Like you, I am a fan of the _Save the Cat! _series, by Blake Snyder. Blake breaks the code into an excellent, easy to follow roadmap.

_Story Engineering_ by Larry Brooks breaks the four-act structure into no-nonsense terms. It's a little broader than the individual beats that Blake Snyder uses in _STC!_, but Brooks goes a little into more depth in different areas that complement _STC!_ well (and vice-versa). 

The way to construct a complete character arc, as taught in _Plot versus Character_ by Jeff Gerke, will always be a part of my writing.

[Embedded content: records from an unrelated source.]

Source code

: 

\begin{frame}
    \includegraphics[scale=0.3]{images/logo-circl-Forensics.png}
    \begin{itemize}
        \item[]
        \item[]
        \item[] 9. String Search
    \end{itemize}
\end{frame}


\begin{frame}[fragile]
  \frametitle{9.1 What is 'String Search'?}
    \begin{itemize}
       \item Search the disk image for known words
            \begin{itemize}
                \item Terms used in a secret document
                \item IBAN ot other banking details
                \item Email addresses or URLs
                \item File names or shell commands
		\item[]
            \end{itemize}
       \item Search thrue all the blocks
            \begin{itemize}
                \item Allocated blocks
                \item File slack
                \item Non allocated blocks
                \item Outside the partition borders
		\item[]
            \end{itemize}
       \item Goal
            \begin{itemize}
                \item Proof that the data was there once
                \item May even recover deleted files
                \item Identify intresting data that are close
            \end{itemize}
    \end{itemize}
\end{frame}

Dwight Swain's _Techniques of the Selling Writer_, along with the more modern companion book, _Plot and Structure_ by Jack Bickham, have both helped me tremendously in terms of better grasping the micro and macro levels of dramatic fiction. MRU's especially (Motivation-Reaction Units) have deepened my writing and enhanced my use of POV, though there was a long learning curve before I got to the point where I can apply that to my prose without conscious effort.
_
Structuring your Novel_ by K.M. Weiland takes all of the above books and combines them into one book, introducing and breaking down beats, on the plot-structure level, as well as techniques, on the micro-level. If I had read this book earlier, I'd have considered it my favorite book on writing of all time. But, since I'd already been introduced to the subjects in the earlier books, I knew most everything in there already. Still, I recommend it and consider it an excellent composite of all the necessary instruction available for novelists/storywriters out there.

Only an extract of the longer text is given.